Soft and LPS corals dominant, and a small SPS shelf in the upper reaches that never quite flourished. The chemistry log was kept in a database because...where else would it go.

  • Snowflake clownfish × 2
  • Blue-green reef chromis × 2
  • Sailflin blenny × 1
  • Scarlet skunk cleaner shrimp × 1
  • Cleanup crew ≈ 10
A neon pink bubbletip anemone in a saltwater tank.
The pink bubbletip anemone mid-afternoon, hungrily reaching for its next meal. 2021
№ 03

Photography

Looking on purpose—a practice that rewards a considered decision. Mostly nature and landscape, with the occasional street frame and a few astro nights a year.

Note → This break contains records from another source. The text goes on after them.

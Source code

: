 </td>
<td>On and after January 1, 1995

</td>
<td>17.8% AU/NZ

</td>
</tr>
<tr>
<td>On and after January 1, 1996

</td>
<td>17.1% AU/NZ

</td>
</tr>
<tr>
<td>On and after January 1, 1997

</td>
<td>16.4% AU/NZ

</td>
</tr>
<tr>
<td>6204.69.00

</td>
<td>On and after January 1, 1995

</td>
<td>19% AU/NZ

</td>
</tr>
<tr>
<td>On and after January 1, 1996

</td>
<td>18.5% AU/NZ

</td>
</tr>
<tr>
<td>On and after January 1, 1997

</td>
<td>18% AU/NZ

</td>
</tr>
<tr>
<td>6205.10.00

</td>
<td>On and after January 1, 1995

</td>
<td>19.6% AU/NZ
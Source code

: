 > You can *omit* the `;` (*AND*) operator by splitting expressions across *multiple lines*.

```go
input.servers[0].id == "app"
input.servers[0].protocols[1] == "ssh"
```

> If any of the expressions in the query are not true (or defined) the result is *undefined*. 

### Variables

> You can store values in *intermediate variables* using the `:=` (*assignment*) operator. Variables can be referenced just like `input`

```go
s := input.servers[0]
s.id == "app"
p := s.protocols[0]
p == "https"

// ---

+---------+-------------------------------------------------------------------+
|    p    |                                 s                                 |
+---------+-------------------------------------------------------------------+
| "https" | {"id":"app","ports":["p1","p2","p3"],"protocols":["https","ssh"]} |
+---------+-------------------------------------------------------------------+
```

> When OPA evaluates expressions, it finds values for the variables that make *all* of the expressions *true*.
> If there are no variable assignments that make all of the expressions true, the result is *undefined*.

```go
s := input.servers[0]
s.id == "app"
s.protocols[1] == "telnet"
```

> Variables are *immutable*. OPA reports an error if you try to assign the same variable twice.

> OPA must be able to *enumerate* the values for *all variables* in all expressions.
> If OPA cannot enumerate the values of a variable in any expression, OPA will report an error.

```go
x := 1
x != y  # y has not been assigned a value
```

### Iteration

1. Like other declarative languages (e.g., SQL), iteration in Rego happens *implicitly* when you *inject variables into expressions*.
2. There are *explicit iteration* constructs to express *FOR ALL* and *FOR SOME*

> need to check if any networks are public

Photography for me is the practice of looking on purpose. It started on a backcountry trip in New Mexico—desert, mountains, an Olympus point-and-shoot, more flora and fauna than I’d ever bothered to notice. What stuck was the attention the work asked for. The small act of composing a frame—balance, lighting, focus. Twenty years later it’s still the discipline I reach for when I need to be more deliberate than instinct allows.

Body

Sony a6600APS-C Mirrorless Digital

Most-used lens

70-350mm f/4.5-6.3Sony G Series, E-Mount

Frames kept, 2026

126of about 12,594

A Common Loon slowly paddling on a lake in Northern Minnesota.
Common Loon on Pelican Lake in Northern Minnesota. 10:15am · September 2021
№ 04

Woodworking

The newest hobby—started in 2014, accelerated during the year everyone else was learning a new one. The only one that needs a dust collector.

The shop is a one-stall garage and the tools are a mix of hand and power, sorted by job rather than by preference. Hand-planed and honed joinery for the furniture, where the surface matters. A power-tool bench for the rough stages and for the bowls, trays, and small statuary that come off the carving side. A small assortment of hand carving tools for the knick-knacks and figures—mostly an excuse to add a little whimsy to the workshop.

Only a small portion of the work leaves the shop entirely—picture frames and memory boxes for families who have experienced pregnancy loss.

The thing I find about the shop that I did not expect: it’s the only room in the house where I cannot also be on a call. The phone goes in a drawer, the dust collector powers on, and the day’s second phase begins.

2018 Coffee tableWhite oak, refinished in greywashed stain and white frame In use
2021 Comfort birdMaple, hand-shaped with beeswax finish On Display
2024 Picture frameFigured maple, hand-planed, poly finish In use
2025 Memory boxCherry and maple, mitered corners with hand-laid decorative spline In progress
2026 Rolling table saw stand and outfeed tableHardware store studs and 3/4" plywood In progress
A handmade shallow knickknack tray made out of exotic wood.
A handmade shallow knickknack tray carved out of Ebiara wood, finished with beeswax. Carved 2025

Coda · in fairness

A short, honest list of the things I’m bad at.

I dance like a man translating dance from a second language. I still count on my fingers when seven-times-eight comes up—and I still lose. I’ve never caught a thrown ball without flinching first.

I bring this up only because hobby pages tend to make their authors sound suspiciously competent. The four pursuits above are the ones I have grown into; the longer list—of the ones I have tried and quietly set down—is much more flattering to whoever I borrowed the gear from.